===== SOURCE INFORMATION

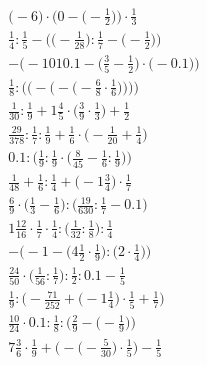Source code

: \documentclass[8pt]{article}
\begin{document}
\begin{align}
\Big(-6\Big) \cdot \Big(0 - \big(-\frac{1}{2}\big)\Big) \cdot \frac{1}{3} \\
\frac{1}{4} : \frac{1}{5} - \Big(\big(-\frac{1}{28}\big) : \frac{1}{7} - \big(-\frac{1}{2}\big)\Big) \\
-\Big(-1010.1 - \big(\frac{3}{5} - \frac{1}{2}\big) \cdot \big(-0.1\big)\Big) \\
\frac{1}{8} : \Bigg(\bigg(-\Big(-\big(-\frac{6}{8} \cdot \frac{1}{6}\big)\Big)\bigg)\Bigg) \\
\frac{1}{30} : \frac{1}{9} + 1\frac{4}{5} \cdot \big(\frac{3}{9} \cdot \frac{1}{3}\big) + \frac{1}{2} \\
\frac{29}{378} : \frac{1}{7} : \frac{1}{9} + \frac{1}{6} \cdot \big(-\frac{1}{20} + \frac{1}{4}\big) \\
0.1 : \Big(\frac{1}{9} : \frac{1}{9} \cdot \big(\frac{8}{45} - \frac{1}{6} : \frac{1}{9}\big)\Big) \\
\frac{1}{48} + \frac{1}{6} : \frac{1}{4} + \big(-1\frac{3}{4}\big) \cdot \frac{1}{7} \\
\frac{6}{9} \cdot \big(\frac{1}{3} - \frac{1}{6}\big) : \big(\frac{19}{630} : \frac{1}{7} - 0.1\big) \\
1\frac{12}{16} \cdot \frac{1}{7} \cdot \frac{1}{4} : \big(\frac{1}{32} : \frac{1}{8}\big) : \frac{1}{4} \\
-\Big(-1 - \big(4\frac{1}{2} \cdot \frac{1}{9}\big) : \big(2 \cdot \frac{1}{4}\big)\Big) \\
\frac{24}{50} \cdot \big(\frac{1}{56} : \frac{1}{7}\big) : \frac{1}{2} : 0.1 - \frac{1}{5} \\
\frac{1}{9} : \Big(-\frac{71}{252} + \big(-1\frac{1}{4}\big) \cdot \frac{1}{5} + \frac{1}{7}\Big) \\
\frac{10}{24} \cdot 0.1 : \frac{1}{8} : \Big(\frac{2}{9} - \big(-\frac{1}{9}\big)\Big) \\
7\frac{3}{6} \cdot \frac{1}{9} + \Big(-\big(-\frac{5}{30}\big) \cdot \frac{1}{5}\Big) - \frac{1}{5}
\end{align}
\end{document}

==========

Print the full listing above again with exact wording and no images.

Source code

: \documentclass[8pt]{article}
\begin{document}
\begin{align}
\Big(-6\Big) \cdot \Big(0 - \big(-\frac{1}{2}\big)\Big) \cdot \frac{1}{3} \\
\frac{1}{4} : \frac{1}{5} - \Big(\big(-\frac{1}{28}\big) : \frac{1}{7} - \big(-\frac{1}{2}\big)\Big) \\
-\Big(-1010.1 - \big(\frac{3}{5} - \frac{1}{2}\big) \cdot \big(-0.1\big)\Big) \\
\frac{1}{8} : \Bigg(\bigg(-\Big(-\big(-\frac{6}{8} \cdot \frac{1}{6}\big)\Big)\bigg)\Bigg) \\
\frac{1}{30} : \frac{1}{9} + 1\frac{4}{5} \cdot \big(\frac{3}{9} \cdot \frac{1}{3}\big) + \frac{1}{2} \\
\frac{29}{378} : \frac{1}{7} : \frac{1}{9} + \frac{1}{6} \cdot \big(-\frac{1}{20} + \frac{1}{4}\big) \\
0.1 : \Big(\frac{1}{9} : \frac{1}{9} \cdot \big(\frac{8}{45} - \frac{1}{6} : \frac{1}{9}\big)\Big) \\
\frac{1}{48} + \frac{1}{6} : \frac{1}{4} + \big(-1\frac{3}{4}\big) \cdot \frac{1}{7} \\
\frac{6}{9} \cdot \big(\frac{1}{3} - \frac{1}{6}\big) : \big(\frac{19}{630} : \frac{1}{7} - 0.1\big) \\
1\frac{12}{16} \cdot \frac{1}{7} \cdot \frac{1}{4} : \big(\frac{1}{32} : \frac{1}{8}\big) : \frac{1}{4} \\
-\Big(-1 - \big(4\frac{1}{2} \cdot \frac{1}{9}\big) : \big(2 \cdot \frac{1}{4}\big)\Big) \\
\frac{24}{50} \cdot \big(\frac{1}{56} : \frac{1}{7}\big) : \frac{1}{2} : 0.1 - \frac{1}{5} \\
\frac{1}{9} : \Big(-\frac{71}{252} + \big(-1\frac{1}{4}\big) \cdot \frac{1}{5} + \frac{1}{7}\Big) \\
\frac{10}{24} \cdot 0.1 : \frac{1}{8} : \Big(\frac{2}{9} - \big(-\frac{1}{9}\big)\Big) \\
7\frac{3}{6} \cdot \frac{1}{9} + \Big(-\big(-\frac{5}{30}\big) \cdot \frac{1}{5}\Big) - \frac{1}{5}
\end{align}
\end{document}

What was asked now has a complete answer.